Joseph pleaded guilty on May 18 Try to provide material support to the Islamic State Group and the attempt to commit a hate crime in order to plan an attack on two synagogues in the Toledo area.
“We are pleased that he appears guilty and look forward to an appropriate judgment,” Stephen Rothschild, Executive Director of the Jewish Federation and Foundation of Greater Toledo, told the CJN on May 19.
Joseph’s January 29, 2019 indictment was the first in the country to claim either National security violations and hate crimes.
His plea agreement was made on the last day his case was due for submissions dated to his arrest on December 7, 2018 took place after accepting firearms from an undercover FBI agent after weeks of online and face-to-face contact.
Days after his arrest, 400 people grabbed Temple Shomer Emunim in Sylvania Township to learn of the conspiracy.

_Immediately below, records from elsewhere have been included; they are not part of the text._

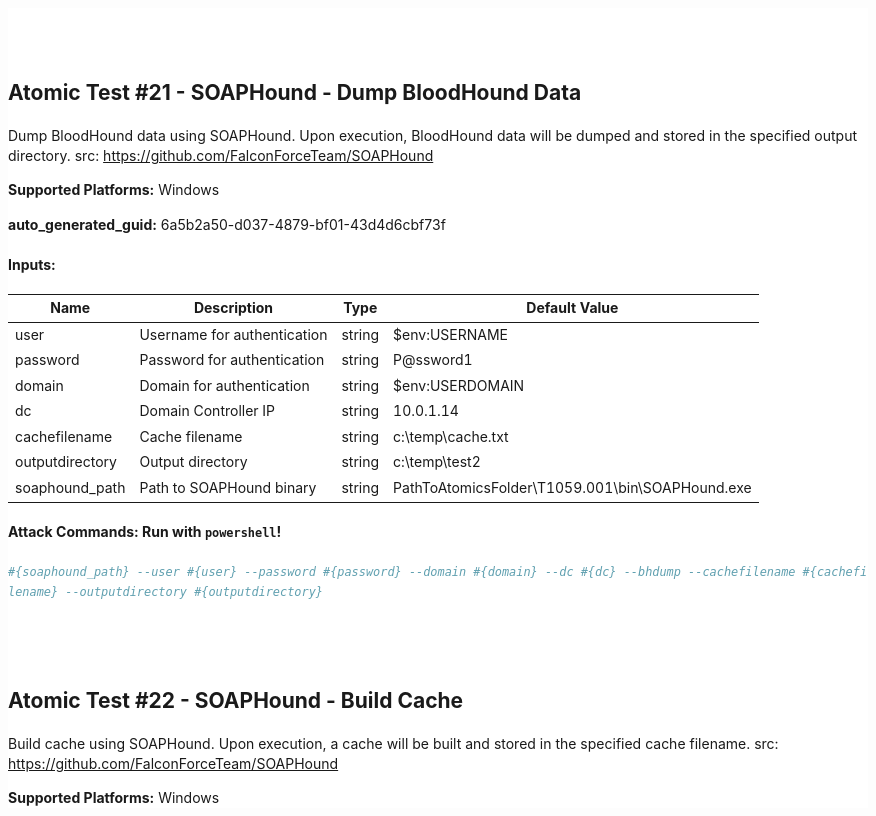 



<br/>
<br/>

## Atomic Test #21 - SOAPHound - Dump BloodHound Data
Dump BloodHound data using SOAPHound. Upon execution, BloodHound data will be dumped and stored in the specified output directory.
src: https://github.com/FalconForceTeam/SOAPHound

**Supported Platforms:** Windows


**auto_generated_guid:** 6a5b2a50-d037-4879-bf01-43d4d6cbf73f





#### Inputs:
| Name | Description | Type | Default Value |
|------|-------------|------|---------------|
| user | Username for authentication | string | $env:USERNAME|
| password | Password for authentication | string | P@ssword1|
| domain | Domain for authentication | string | $env:USERDOMAIN|
| dc | Domain Controller IP | string | 10.0.1.14|
| cachefilename | Cache filename | string | c:&#92;temp&#92;cache.txt|
| outputdirectory | Output directory | string | c:&#92;temp&#92;test2|
| soaphound_path | Path to SOAPHound binary | string | PathToAtomicsFolder&#92;T1059.001&#92;bin&#92;SOAPHound.exe|


#### Attack Commands: Run with `powershell`! 


```powershell
#{soaphound_path} --user #{user} --password #{password} --domain #{domain} --dc #{dc} --bhdump --cachefilename #{cachefilename} --outputdirectory #{outputdirectory}
```






<br/>
<br/>

## Atomic Test #22 - SOAPHound - Build Cache
Build cache using SOAPHound. Upon execution, a cache will be built and stored in the specified cache filename.
src: https://github.com/FalconForceTeam/SOAPHound

**Supported Platforms:** Windows
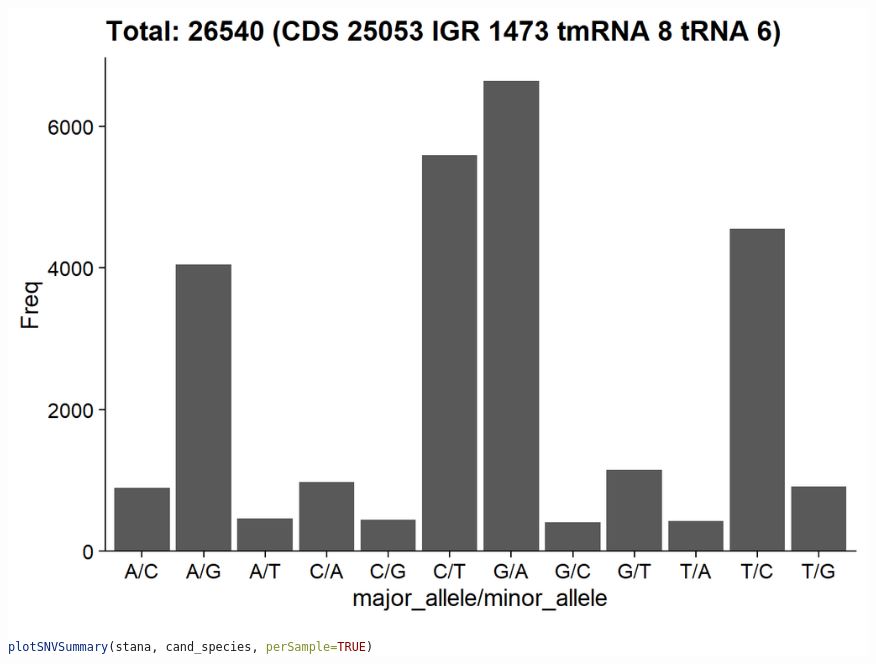 <img src="06-analysis_files/figure-html/app2-1.png" width="100%" style="display: block; margin: auto;" />

``` r
plotSNVSummary(stana, cand_species, perSample=TRUE)
```
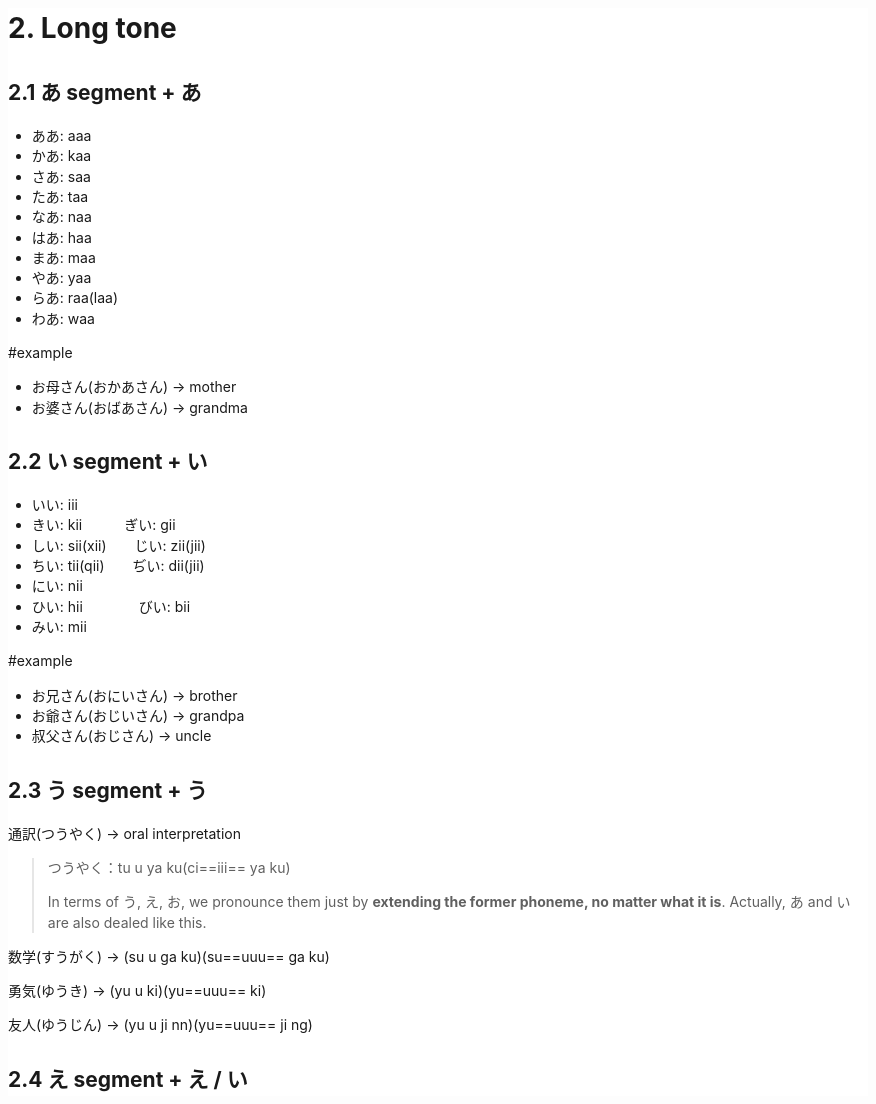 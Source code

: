 # 2. Long tone

## 2.1 あ segment + あ

* ああ: aaa
* かあ: kaa
* さあ: saa
* たあ: taa
* なあ: naa
* はあ: haa
* まあ: maa
* やあ: yaa
* らあ: raa(laa)
* わあ: waa

#example 

* お母さん(おかあさん) -> mother
* お婆さん(おばあさん) -> grandma

## 2.2 い segment + い

* いい: iii
* きい: kii　　　ぎい: gii
* しい: sii(xii)　　じい: zii(jii)
* ちい: tii(qii)　　ぢい: dii(jii)
* にい: nii
* ひい: hii　　　　びい: bii
* みい: mii

#example 

* お兄さん(おにいさん) -> brother
* お爺さん(おじいさん) -> grandpa
* 叔父さん(おじさん) -> uncle

## 2.3 う segment + う

通訳(つうやく) -> oral interpretation

> つうやく：tu u ya ku(ci==iii== ya ku)
>
> In terms of う, え, お, we pronounce them just by **extending the former phoneme, no matter what it is**. Actually, あ and い are also dealed like this.

数学(すうがく) -> (su u ga ku)(su==uuu== ga ku)

勇気(ゆうき) -> (yu u ki)(yu==uuu== ki)

友人(ゆうじん) -> (yu u ji nn)(yu==uuu== ji ng)

## 2.4 え segment + え / い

Two of Toledo’s synagogues share a campus with the Jewish Federation of Greater Toledo and the merged Jewish Community Center and YMCA.
The sentencing is scheduled for September 14th before Judge Jack Zouhary of the US District Court in Toledo. The maximum sentence is life in prison for the two charges on which Joseph pleaded guilty. Joseph pleaded not guilty to a third count, possession of firearms to promote a violent crime.
Joseph was represented by lawyers Neil McElroy and Peter G. Rost, both from Toledo.
Rost told the Cleveland Jewish News that the plea discussed in court would sentence Joseph to 20 years in prison.
“However, the judge accepted this plea and waited to see what the preliminary report would say about the background to the case. The court has reserved the right not to ultimately accept the plea, “said Rost on May 19, adding that the case would then be brought to trial.
Rothschild hopes the verdict will be sufficient that if he is ever released, he will “not pose a threat to the Jewish community or any other group in America”.
Rothschild was in Toledo at the time of Joseph’s arrest, despite not working for the Toledo Federation.
“At this point, ISIS was more on the news than lately, and it’s been a scary time,” he told the CJN. “The community was… concerned. I would say that was the beginning of efforts to increase security and vigilance in Jewish institutions in Toledo. “
Acting US attorney Bridget M. Brennan for the Northern District of Ohio described the crime as “heinous”.
“This is the first time in this district and the first time in this country that the support has been specifically targeted at a minority community, namely the Jewish community in Toledo,” said Brennan.
Regarding the sentencing agreement, Brennan said Joseph admits “that he tried to commit a civil rights violation, namely with a gun … to kill a rabbi and to commit a mass shooting in a synagogue in Toledo.”
Brennan said one charge would take 15 years and the other 20 years.
“Any time a person is targeted and there is a violation of civil rights, it is taken very seriously by our office and we will definitely pursue these cases,” Brennan said.
Special Agent in charge Eric B. Smith of the FBI Field Office in Cleveland spoke of Joseph’s radicalization over time.
“Within a few months, Damon Joseph went from being a self-radicalized virtual jihadist to planning an actual attack on other Americans,” Smith said in the press release. “Mr. Joseph is now responsible for his actions. … The FBI would like to remind the public to remain vigilant so we can continue to work together to thwart these types of threats.”